◆ ACTIVITY ◆
Every single entry that follows must be copied exactly.
─── EXERCISE DATA ───
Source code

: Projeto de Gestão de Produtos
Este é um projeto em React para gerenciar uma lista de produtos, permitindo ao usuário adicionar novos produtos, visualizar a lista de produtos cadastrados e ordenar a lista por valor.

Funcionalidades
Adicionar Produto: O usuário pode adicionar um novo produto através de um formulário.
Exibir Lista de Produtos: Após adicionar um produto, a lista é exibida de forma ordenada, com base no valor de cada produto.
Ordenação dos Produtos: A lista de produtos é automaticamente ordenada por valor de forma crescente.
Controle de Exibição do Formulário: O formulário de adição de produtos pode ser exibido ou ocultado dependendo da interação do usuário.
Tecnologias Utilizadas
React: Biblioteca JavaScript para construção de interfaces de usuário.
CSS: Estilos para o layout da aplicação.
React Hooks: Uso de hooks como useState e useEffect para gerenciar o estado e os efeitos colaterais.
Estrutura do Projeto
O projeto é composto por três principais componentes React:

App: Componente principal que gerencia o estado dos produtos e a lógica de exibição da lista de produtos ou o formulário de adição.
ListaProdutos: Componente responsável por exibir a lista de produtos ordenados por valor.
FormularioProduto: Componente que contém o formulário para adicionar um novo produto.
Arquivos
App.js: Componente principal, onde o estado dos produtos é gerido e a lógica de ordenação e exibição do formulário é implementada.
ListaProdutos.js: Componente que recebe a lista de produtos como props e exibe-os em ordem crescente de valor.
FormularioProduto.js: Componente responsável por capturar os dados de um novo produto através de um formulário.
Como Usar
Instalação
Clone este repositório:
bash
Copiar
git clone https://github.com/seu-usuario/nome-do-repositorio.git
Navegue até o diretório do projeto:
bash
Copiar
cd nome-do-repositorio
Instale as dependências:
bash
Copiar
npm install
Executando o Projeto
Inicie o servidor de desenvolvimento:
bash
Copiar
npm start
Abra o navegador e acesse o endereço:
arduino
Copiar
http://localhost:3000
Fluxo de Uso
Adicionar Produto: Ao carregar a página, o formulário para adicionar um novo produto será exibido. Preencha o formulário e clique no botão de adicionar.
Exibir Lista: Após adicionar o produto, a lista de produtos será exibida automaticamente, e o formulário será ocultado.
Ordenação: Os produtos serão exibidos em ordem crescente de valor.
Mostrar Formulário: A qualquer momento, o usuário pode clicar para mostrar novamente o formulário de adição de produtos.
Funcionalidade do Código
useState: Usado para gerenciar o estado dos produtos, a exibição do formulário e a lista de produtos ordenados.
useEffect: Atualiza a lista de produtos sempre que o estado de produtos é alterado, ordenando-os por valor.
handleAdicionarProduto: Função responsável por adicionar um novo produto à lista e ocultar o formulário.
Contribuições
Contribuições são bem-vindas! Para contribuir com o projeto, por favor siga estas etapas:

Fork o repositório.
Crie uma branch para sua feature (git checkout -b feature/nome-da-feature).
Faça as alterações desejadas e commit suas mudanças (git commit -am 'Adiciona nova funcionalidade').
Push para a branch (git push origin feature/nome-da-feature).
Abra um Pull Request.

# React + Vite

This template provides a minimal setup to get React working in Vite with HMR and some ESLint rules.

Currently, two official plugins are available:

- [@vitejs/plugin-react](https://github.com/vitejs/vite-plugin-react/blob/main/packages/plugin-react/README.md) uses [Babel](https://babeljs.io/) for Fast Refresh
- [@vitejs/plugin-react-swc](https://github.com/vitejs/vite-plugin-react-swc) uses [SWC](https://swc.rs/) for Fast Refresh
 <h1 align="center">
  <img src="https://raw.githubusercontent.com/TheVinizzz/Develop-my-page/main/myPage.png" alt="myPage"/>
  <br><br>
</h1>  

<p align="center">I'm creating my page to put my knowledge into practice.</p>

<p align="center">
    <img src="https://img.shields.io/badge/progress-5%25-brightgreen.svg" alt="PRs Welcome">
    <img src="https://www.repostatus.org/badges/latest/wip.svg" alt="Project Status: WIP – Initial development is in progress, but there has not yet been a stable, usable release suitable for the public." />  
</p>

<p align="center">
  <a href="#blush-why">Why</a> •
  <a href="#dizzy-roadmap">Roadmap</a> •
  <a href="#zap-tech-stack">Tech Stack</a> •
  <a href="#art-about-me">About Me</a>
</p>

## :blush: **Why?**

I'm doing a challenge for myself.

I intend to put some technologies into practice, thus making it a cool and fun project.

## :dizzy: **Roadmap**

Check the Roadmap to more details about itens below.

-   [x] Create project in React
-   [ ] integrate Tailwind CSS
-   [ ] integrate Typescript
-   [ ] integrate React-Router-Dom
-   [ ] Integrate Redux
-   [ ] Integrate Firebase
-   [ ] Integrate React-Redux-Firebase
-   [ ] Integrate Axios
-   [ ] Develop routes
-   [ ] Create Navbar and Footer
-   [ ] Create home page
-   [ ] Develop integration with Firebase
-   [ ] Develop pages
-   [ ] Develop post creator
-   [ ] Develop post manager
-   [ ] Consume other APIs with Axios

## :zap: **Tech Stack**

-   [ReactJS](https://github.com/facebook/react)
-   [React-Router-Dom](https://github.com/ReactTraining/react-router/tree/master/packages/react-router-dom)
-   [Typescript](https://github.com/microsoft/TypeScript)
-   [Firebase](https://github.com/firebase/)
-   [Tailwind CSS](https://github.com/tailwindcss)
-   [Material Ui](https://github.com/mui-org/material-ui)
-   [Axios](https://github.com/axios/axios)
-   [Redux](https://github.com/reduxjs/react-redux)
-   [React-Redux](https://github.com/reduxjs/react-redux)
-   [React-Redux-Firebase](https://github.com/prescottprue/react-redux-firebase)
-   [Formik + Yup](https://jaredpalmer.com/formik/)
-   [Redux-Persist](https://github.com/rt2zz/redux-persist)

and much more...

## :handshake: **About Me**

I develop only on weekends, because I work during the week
───
◆ EXERCISE RESPONSE ◆
Source code

: Projeto de Gestão de Produtos
Este é um projeto em React para gerenciar uma lista de produtos, permitindo ao usuário adicionar novos produtos, visualizar a lista de produtos cadastrados e ordenar a lista por valor.

Funcionalidades
Adicionar Produto: O usuário pode adicionar um novo produto através de um formulário.
Exibir Lista de Produtos: Após adicionar um produto, a lista é exibida de forma ordenada, com base no valor de cada produto.
Ordenação dos Produtos: A lista de produtos é automaticamente ordenada por valor de forma crescente.
Controle de Exibição do Formulário: O formulário de adição de produtos pode ser exibido ou ocultado dependendo da interação do usuário.
Tecnologias Utilizadas
React: Biblioteca JavaScript para construção de interfaces de usuário.
CSS: Estilos para o layout da aplicação.
React Hooks: Uso de hooks como useState e useEffect para gerenciar o estado e os efeitos colaterais.
Estrutura do Projeto
O projeto é composto por três principais componentes React:

App: Componente principal que gerencia o estado dos produtos e a lógica de exibição da lista de produtos ou o formulário de adição.
ListaProdutos: Componente responsável por exibir a lista de produtos ordenados por valor.
FormularioProduto: Componente que contém o formulário para adicionar um novo produto.
Arquivos
App.js: Componente principal, onde o estado dos produtos é gerido e a lógica de ordenação e exibição do formulário é implementada.
ListaProdutos.js: Componente que recebe a lista de produtos como props e exibe-os em ordem crescente de valor.
FormularioProduto.js: Componente responsável por capturar os dados de um novo produto através de um formulário.
Como Usar
Instalação
Clone este repositório:
bash
Copiar
git clone https://github.com/seu-usuario/nome-do-repositorio.git
Navegue até o diretório do projeto:
bash
Copiar
cd nome-do-repositorio
Instale as dependências:
bash
Copiar
npm install
Executando o Projeto
Inicie o servidor de desenvolvimento:
bash
Copiar
npm start
Abra o navegador e acesse o endereço:
arduino
Copiar
http://localhost:3000
Fluxo de Uso
Adicionar Produto: Ao carregar a página, o formulário para adicionar um novo produto será exibido. Preencha o formulário e clique no botão de adicionar.
Exibir Lista: Após adicionar o produto, a lista de produtos será exibida automaticamente, e o formulário será ocultado.
Ordenação: Os produtos serão exibidos em ordem crescente de valor.
Mostrar Formulário: A qualquer momento, o usuário pode clicar para mostrar novamente o formulário de adição de produtos.
Funcionalidade do Código
useState: Usado para gerenciar o estado dos produtos, a exibição do formulário e a lista de produtos ordenados.
useEffect: Atualiza a lista de produtos sempre que o estado de produtos é alterado, ordenando-os por valor.
handleAdicionarProduto: Função responsável por adicionar um novo produto à lista e ocultar o formulário.
Contribuições
Contribuições são bem-vindas! Para contribuir com o projeto, por favor siga estas etapas:

Fork o repositório.
Crie uma branch para sua feature (git checkout -b feature/nome-da-feature).
Faça as alterações desejadas e commit suas mudanças (git commit -am 'Adiciona nova funcionalidade').
Push para a branch (git push origin feature/nome-da-feature).
Abra um Pull Request.

# React + Vite

This template provides a minimal setup to get React working in Vite with HMR and some ESLint rules.

Currently, two official plugins are available:

- [@vitejs/plugin-react](https://github.com/vitejs/vite-plugin-react/blob/main/packages/plugin-react/README.md) uses [Babel](https://babeljs.io/) for Fast Refresh
- [@vitejs/plugin-react-swc](https://github.com/vitejs/vite-plugin-react-swc) uses [SWC](https://swc.rs/) for Fast Refresh
 <h1 align="center">
  <img src="https://raw.githubusercontent.com/TheVinizzz/Develop-my-page/main/myPage.png" alt="myPage"/>
  <br><br>
</h1>  

<p align="center">I'm creating my page to put my knowledge into practice.</p>

<p align="center">
    <img src="https://img.shields.io/badge/progress-5%25-brightgreen.svg" alt="PRs Welcome">
    <img src="https://www.repostatus.org/badges/latest/wip.svg" alt="Project Status: WIP – Initial development is in progress, but there has not yet been a stable, usable release suitable for the public." />  
</p>

<p align="center">
  <a href="#blush-why">Why</a> •
  <a href="#dizzy-roadmap">Roadmap</a> •
  <a href="#zap-tech-stack">Tech Stack</a> •
  <a href="#art-about-me">About Me</a>
</p>

## :blush: **Why?**

I'm doing a challenge for myself.

I intend to put some technologies into practice, thus making it a cool and fun project.

## :dizzy: **Roadmap**

Check the Roadmap to more details about itens below.

-   [x] Create project in React
-   [ ] integrate Tailwind CSS
-   [ ] integrate Typescript
-   [ ] integrate React-Router-Dom
-   [ ] Integrate Redux
-   [ ] Integrate Firebase
-   [ ] Integrate React-Redux-Firebase
-   [ ] Integrate Axios
-   [ ] Develop routes
-   [ ] Create Navbar and Footer
-   [ ] Create home page
-   [ ] Develop integration with Firebase
-   [ ] Develop pages
-   [ ] Develop post creator
-   [ ] Develop post manager
-   [ ] Consume other APIs with Axios

## :zap: **Tech Stack**

-   [ReactJS](https://github.com/facebook/react)
-   [React-Router-Dom](https://github.com/ReactTraining/react-router/tree/master/packages/react-router-dom)
-   [Typescript](https://github.com/microsoft/TypeScript)
-   [Firebase](https://github.com/firebase/)
-   [Tailwind CSS](https://github.com/tailwindcss)
-   [Material Ui](https://github.com/mui-org/material-ui)
-   [Axios](https://github.com/axios/axios)
-   [Redux](https://github.com/reduxjs/react-redux)
-   [React-Redux](https://github.com/reduxjs/react-redux)
-   [React-Redux-Firebase](https://github.com/prescottprue/react-redux-firebase)
-   [Formik + Yup](https://jaredpalmer.com/formik/)
-   [Redux-Persist](https://github.com/rt2zz/redux-persist)

and much more...

## :handshake: **About Me**

I develop only on weekends, because I work during the week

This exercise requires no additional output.